Beginning in 1982, Medicaid legislation attempted to prevent asset transfers prior to nursing home entry. The 1988 MCCA extended the period within which previously-transferred assets would be considered as still available (the so-called "look back" period) to 30 months prior to application for Medicaid nursing home coverage. The law still contained many loopholes, however, and one result was a growing cadre of attorneys specialising in "Medicaid estate planning." The 1993 Budget Reconciliation Act increased the "look-back" period to 36 months and also incorporated other provisions to close loopholes in the law.

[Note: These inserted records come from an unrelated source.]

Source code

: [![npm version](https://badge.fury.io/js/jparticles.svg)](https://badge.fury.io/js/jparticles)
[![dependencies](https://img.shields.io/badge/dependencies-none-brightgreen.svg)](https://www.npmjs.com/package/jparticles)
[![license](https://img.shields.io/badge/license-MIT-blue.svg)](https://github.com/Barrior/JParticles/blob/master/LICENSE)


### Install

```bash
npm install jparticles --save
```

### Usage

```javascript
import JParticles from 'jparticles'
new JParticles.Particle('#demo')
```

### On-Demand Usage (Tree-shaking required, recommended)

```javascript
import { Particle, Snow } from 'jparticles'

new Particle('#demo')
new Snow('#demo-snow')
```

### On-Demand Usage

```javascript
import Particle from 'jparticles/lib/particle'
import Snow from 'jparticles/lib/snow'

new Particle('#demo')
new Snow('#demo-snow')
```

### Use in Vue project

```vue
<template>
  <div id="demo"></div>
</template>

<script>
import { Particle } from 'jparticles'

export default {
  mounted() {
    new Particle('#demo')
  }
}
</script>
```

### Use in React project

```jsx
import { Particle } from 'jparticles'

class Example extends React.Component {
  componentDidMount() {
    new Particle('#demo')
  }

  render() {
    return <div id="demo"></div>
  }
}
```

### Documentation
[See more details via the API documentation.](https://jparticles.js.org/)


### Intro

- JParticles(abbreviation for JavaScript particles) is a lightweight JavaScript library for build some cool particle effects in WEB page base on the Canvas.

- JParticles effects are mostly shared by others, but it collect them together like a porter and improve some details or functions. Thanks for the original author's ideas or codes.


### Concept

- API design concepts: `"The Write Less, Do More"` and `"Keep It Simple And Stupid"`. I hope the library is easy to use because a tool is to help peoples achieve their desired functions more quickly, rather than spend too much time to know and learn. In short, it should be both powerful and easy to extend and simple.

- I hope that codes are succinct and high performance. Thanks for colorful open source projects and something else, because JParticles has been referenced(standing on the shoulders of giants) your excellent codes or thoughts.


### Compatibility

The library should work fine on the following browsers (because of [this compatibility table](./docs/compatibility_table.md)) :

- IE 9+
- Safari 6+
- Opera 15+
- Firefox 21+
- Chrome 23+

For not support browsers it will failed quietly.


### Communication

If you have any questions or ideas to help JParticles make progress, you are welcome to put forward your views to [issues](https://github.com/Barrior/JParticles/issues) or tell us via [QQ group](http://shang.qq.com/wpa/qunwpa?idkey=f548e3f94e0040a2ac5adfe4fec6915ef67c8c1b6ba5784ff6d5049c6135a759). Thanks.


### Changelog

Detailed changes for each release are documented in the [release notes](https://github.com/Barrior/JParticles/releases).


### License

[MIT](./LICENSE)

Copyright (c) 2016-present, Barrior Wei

For example, states are now required to enact estate recovery laws. These laws enable the recovery or partial recovery of Medicaid expenditures from the estates of deceased nursing home residents. Such laws are considered necessary because, despite "spend-down" requirements, Medicaid-eligible nursing home residents can still have substantial net worth at death. This is because they are permitted to retain ownership of a home so long as they declare in intent to return home to live (regardless of the likelihood that this would occur) or so long as there is a spouse or other protected relative living in the home. In the absence of estate recovery provision, ownership of the home (whose worth may be sufficient to reimburse to Medicaid the cost of several years of nursing facility care) would eventually pass to heirs other than a spouse and escape the Medicaid spend-down net entirely.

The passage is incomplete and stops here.